Settling in,
Noticing the way your body best feels positioned.
Taking a moment to be and feel completely at ease.
As we begin our practice,
Noticing our eyes,
Choosing to have them open or closed,
Whatever feels right for you.
Relaxing the jaw,
Sinking into the shoulders and softening your brow.
Becoming present to our bodies and its sensations.
Noticing the breath,
Our anchor,
Our life force.
Noticing the natural rhythm,
Rising and falling of our chest and stomachs.
With every in-breath,
We welcome stillness.
And on every out-breath,
Releasing any tension.
And together,
Taking a slow and deep inhale in through the nose.
And releasing slowly through the mouth.
And again,
Breathing slowly and deeply in through the nose.
Gently and slowly out through the mouth.
And one more time,
Breathing slowly and through the nose.
And breathing out through the mouth.
Noticing our toes,
Our feet,
And our legs.
Noticing pressure.
Noticing the air.
Is it gentle?
Is it cool?
Is it warm?
Noticing any tingling,
Any vibrations in our legs.
Noticing any heaviness in the right leg and then in the left leg.
And when the mind begins to wander,
Simply calling it back home and returning to the breath.
Placing our awareness to our stomachs.
Noticing its presence.
Noticing its emptiness.
Noticing its fullness.
Noticing any sounds,
Any discomforts.
Noticing its expansion with every in-breath.
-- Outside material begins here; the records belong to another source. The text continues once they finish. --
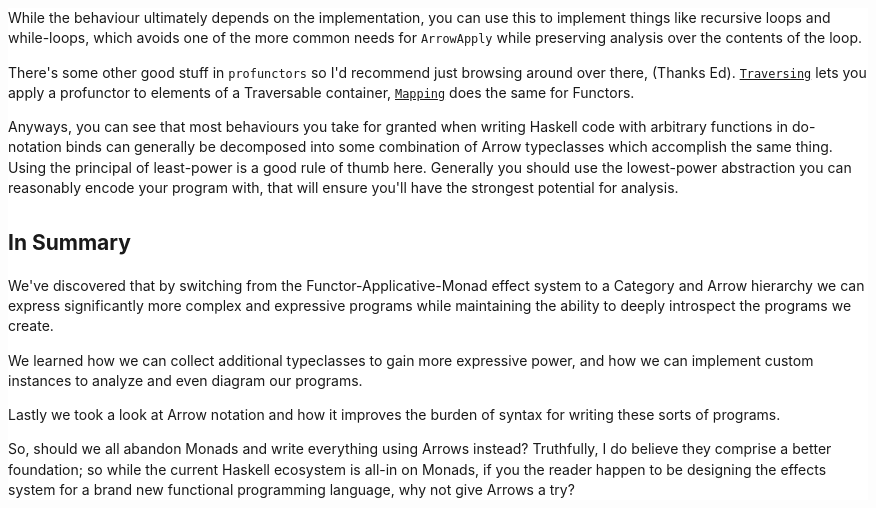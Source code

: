 While the behaviour ultimately depends on the implementation, you can use this to
implement things like recursive loops and while-loops, which avoids one of the more common
needs for `ArrowApply` while preserving analysis over the contents of the loop.

There's some other good stuff in `profunctors` so I'd recommend just browsing around over there, (Thanks Ed).
[`Traversing`](https://hackage-content.haskell.org/package/profunctors-5.6.3/docs/Data-Profunctor-Traversing.html#t:Traversing) lets you apply a profunctor to elements of a Traversable container, [`Mapping`](https://hackage-content.haskell.org/package/profunctors-5.6.3/docs/Data-Profunctor.html#t:Mapping) does the same for Functors.

Anyways, you can see that most behaviours you take for granted when writing Haskell code
with arbitrary functions in do-notation binds can generally be
decomposed into some combination of Arrow typeclasses which accomplish the same thing.
Using the principal of least-power is a good
rule of thumb here. Generally you should use the lowest-power abstraction you can
reasonably encode your program with, that will ensure you'll have the strongest
potential for analysis.

## In Summary

We've discovered that by switching from the Functor-Applicative-Monad effect system to
a Category and Arrow hierarchy we can express significantly more complex and expressive programs
while maintaining the ability to deeply introspect the programs we create.

We learned how we can collect additional typeclasses to gain more expressive power,
and how we can implement custom instances to analyze and even diagram our programs.

Lastly we took a look at Arrow notation and how it improves the burden of syntax
for writing these sorts of programs.

So, should we all abandon Monads and write everything using Arrows instead?
Truthfully, I do believe they comprise a better foundation; so while the current Haskell
ecosystem is all-in on Monads, if you the reader happen to be designing the effects
system for a brand new functional programming language, why not give Arrows a try?
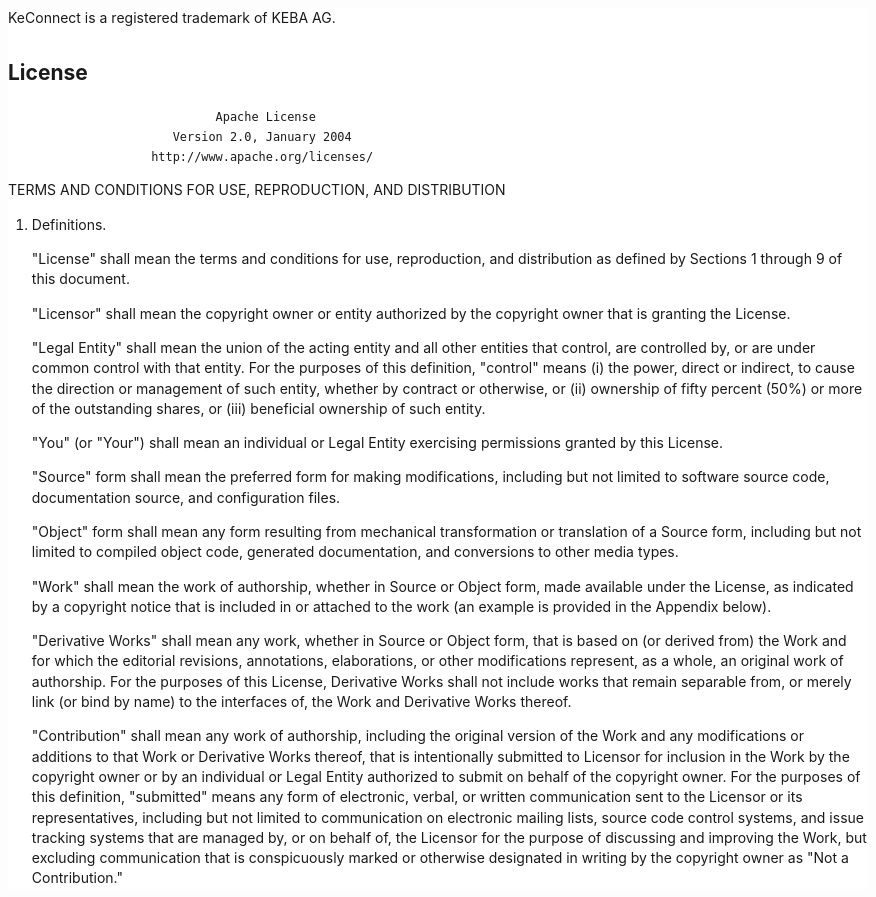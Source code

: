 KeConnect is a registered trademark of KEBA AG.

## License
                                 Apache License
                           Version 2.0, January 2004
                        http://www.apache.org/licenses/

   TERMS AND CONDITIONS FOR USE, REPRODUCTION, AND DISTRIBUTION

   1. Definitions.

      "License" shall mean the terms and conditions for use, reproduction,
      and distribution as defined by Sections 1 through 9 of this document.

      "Licensor" shall mean the copyright owner or entity authorized by
      the copyright owner that is granting the License.

      "Legal Entity" shall mean the union of the acting entity and all
      other entities that control, are controlled by, or are under common
      control with that entity. For the purposes of this definition,
      "control" means (i) the power, direct or indirect, to cause the
      direction or management of such entity, whether by contract or
      otherwise, or (ii) ownership of fifty percent (50%) or more of the
      outstanding shares, or (iii) beneficial ownership of such entity.

      "You" (or "Your") shall mean an individual or Legal Entity
      exercising permissions granted by this License.

      "Source" form shall mean the preferred form for making modifications,
      including but not limited to software source code, documentation
      source, and configuration files.

      "Object" form shall mean any form resulting from mechanical
      transformation or translation of a Source form, including but
      not limited to compiled object code, generated documentation,
      and conversions to other media types.

      "Work" shall mean the work of authorship, whether in Source or
      Object form, made available under the License, as indicated by a
      copyright notice that is included in or attached to the work
      (an example is provided in the Appendix below).

      "Derivative Works" shall mean any work, whether in Source or Object
      form, that is based on (or derived from) the Work and for which the
      editorial revisions, annotations, elaborations, or other modifications
      represent, as a whole, an original work of authorship. For the purposes
      of this License, Derivative Works shall not include works that remain
      separable from, or merely link (or bind by name) to the interfaces of,
      the Work and Derivative Works thereof.

      "Contribution" shall mean any work of authorship, including
      the original version of the Work and any modifications or additions
      to that Work or Derivative Works thereof, that is intentionally
      submitted to Licensor for inclusion in the Work by the copyright owner
      or by an individual or Legal Entity authorized to submit on behalf of
      the copyright owner. For the purposes of this definition, "submitted"
      means any form of electronic, verbal, or written communication sent
      to the Licensor or its representatives, including but not limited to
      communication on electronic mailing lists, source code control systems,
      and issue tracking systems that are managed by, or on behalf of, the
      Licensor for the purpose of discussing and improving the Work, but
      excluding communication that is conspicuously marked or otherwise
      designated in writing by the copyright owner as "Not a Contribution."
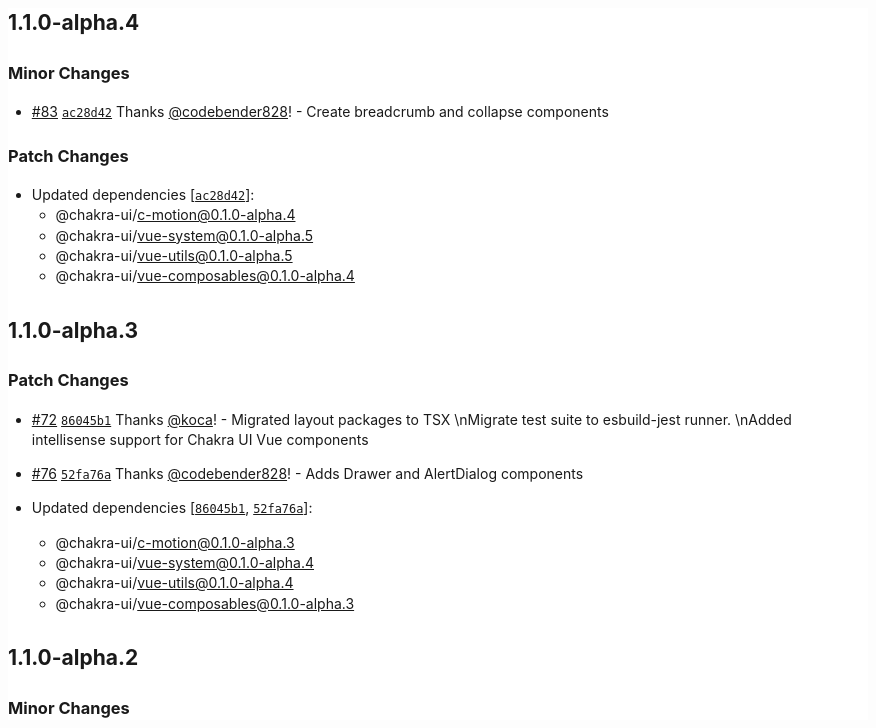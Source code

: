 ## 1.1.0-alpha.4

### Minor Changes

- [#83](https://github.com/chakra-ui/chakra-ui-vue-next/pull/83)
  [`ac28d42`](https://github.com/chakra-ui/chakra-ui-vue-next/commit/ac28d4217c3afb83383801316876f982163c5f5c)
  Thanks [@codebender828](https://github.com/codebender828)! - Create breadcrumb
  and collapse components

### Patch Changes

- Updated dependencies
  [[`ac28d42`](https://github.com/chakra-ui/chakra-ui-vue-next/commit/ac28d4217c3afb83383801316876f982163c5f5c)]:
  - @chakra-ui/c-motion@0.1.0-alpha.4
  - @chakra-ui/vue-system@0.1.0-alpha.5
  - @chakra-ui/vue-utils@0.1.0-alpha.5
  - @chakra-ui/vue-composables@0.1.0-alpha.4

## 1.1.0-alpha.3

### Patch Changes

- [#72](https://github.com/chakra-ui/chakra-ui-vue-next/pull/72)
  [`86045b1`](https://github.com/chakra-ui/chakra-ui-vue-next/commit/86045b1c34a21c05f93015489a461887beffee27)
  Thanks [@koca](https://github.com/koca)! - Migrated layout packages to TSX
  \nMigrate test suite to esbuild-jest runner. \nAdded intellisense support for
  Chakra UI Vue components

* [#76](https://github.com/chakra-ui/chakra-ui-vue-next/pull/76)
  [`52fa76a`](https://github.com/chakra-ui/chakra-ui-vue-next/commit/52fa76ab461cf53ac619bcab0e591fe525a7a30b)
  Thanks [@codebender828](https://github.com/codebender828)! - Adds Drawer and
  AlertDialog components

* Updated dependencies
  [[`86045b1`](https://github.com/chakra-ui/chakra-ui-vue-next/commit/86045b1c34a21c05f93015489a461887beffee27),
  [`52fa76a`](https://github.com/chakra-ui/chakra-ui-vue-next/commit/52fa76ab461cf53ac619bcab0e591fe525a7a30b)]:
  - @chakra-ui/c-motion@0.1.0-alpha.3
  - @chakra-ui/vue-system@0.1.0-alpha.4
  - @chakra-ui/vue-utils@0.1.0-alpha.4
  - @chakra-ui/vue-composables@0.1.0-alpha.3

## 1.1.0-alpha.2

### Minor Changes
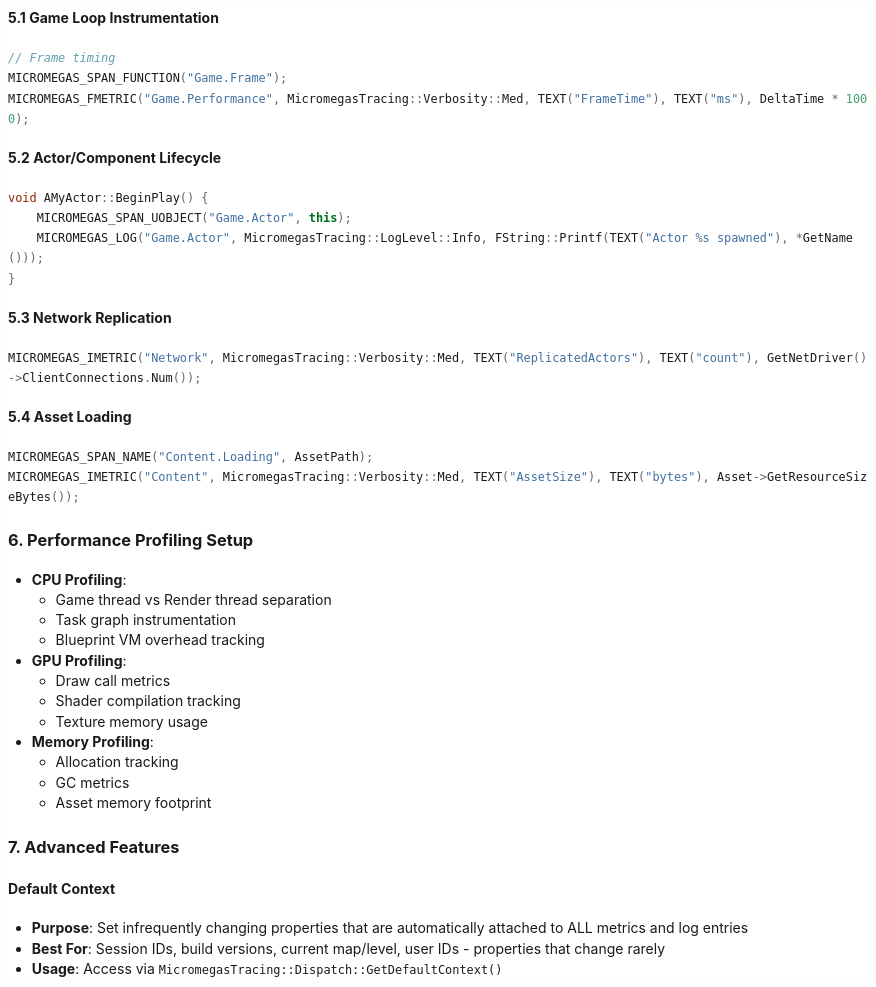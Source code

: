 #### 5.1 Game Loop Instrumentation
```cpp
// Frame timing
MICROMEGAS_SPAN_FUNCTION("Game.Frame");
MICROMEGAS_FMETRIC("Game.Performance", MicromegasTracing::Verbosity::Med, TEXT("FrameTime"), TEXT("ms"), DeltaTime * 1000);
```

#### 5.2 Actor/Component Lifecycle
```cpp
void AMyActor::BeginPlay() {
    MICROMEGAS_SPAN_UOBJECT("Game.Actor", this);
    MICROMEGAS_LOG("Game.Actor", MicromegasTracing::LogLevel::Info, FString::Printf(TEXT("Actor %s spawned"), *GetName()));
}
```

#### 5.3 Network Replication
```cpp
MICROMEGAS_IMETRIC("Network", MicromegasTracing::Verbosity::Med, TEXT("ReplicatedActors"), TEXT("count"), GetNetDriver()->ClientConnections.Num());
```

#### 5.4 Asset Loading
```cpp
MICROMEGAS_SPAN_NAME("Content.Loading", AssetPath);
MICROMEGAS_IMETRIC("Content", MicromegasTracing::Verbosity::Med, TEXT("AssetSize"), TEXT("bytes"), Asset->GetResourceSizeBytes());
```

### 6. Performance Profiling Setup
- **CPU Profiling**:
  - Game thread vs Render thread separation
  - Task graph instrumentation
  - Blueprint VM overhead tracking
- **GPU Profiling**:
  - Draw call metrics
  - Shader compilation tracking
  - Texture memory usage
- **Memory Profiling**:
  - Allocation tracking
  - GC metrics
  - Asset memory footprint

### 7. Advanced Features

#### Default Context
- **Purpose**: Set infrequently changing properties that are automatically attached to ALL metrics and log entries
- **Best For**: Session IDs, build versions, current map/level, user IDs - properties that change rarely
- **Usage**: Access via `MicromegasTracing::Dispatch::GetDefaultContext()`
Noticing the way it falls on the out-breath.
When the mind begins to wander and thoughts begin to arise.
Calling the mind back home.
Placing our attention to our shoulders and our chest.
Noticing if there's any heaviness.
Any tension.
Any pain.
Any soreness.
Noticing the way the breath enters into our chest.
Into our lungs.
Noticing the way the air circulates in our bodies.
The beating of our hearts.
Our pulse.
Noticing the body and its automatic functioning.
Its flow.
Its rhythm.
Now placing our awareness to our face.
Noticing any tightness.
Maybe there's tension between the brows.
Maybe our jaws are clenched.
Noticing any tightness around the eyes.
Using the breath to soften the brow,
Unclench the jaw.
And sinking into the shoulders.
Noticing our bodies.
Our vessels.
Our home.
Sending love,
Sending gratitude to every corner of our body.
Every crevice.
Every imperfection.
Every flaw.
Sending love.
Sending nourishment.
From the crown of our heads to the sole of our feet.
Noticing our wholeness.
And that we are complete.
As this practice comes to an end.
Becoming present to our bodies and our breath.
Becoming present to the room.
To the sounds.
Maybe taking a moment to invite movement back into our legs,
Into our hands.
Taking a stretch.
And whenever it feels right for you,
Opening your eyes.
And thanking yourself for being in practice.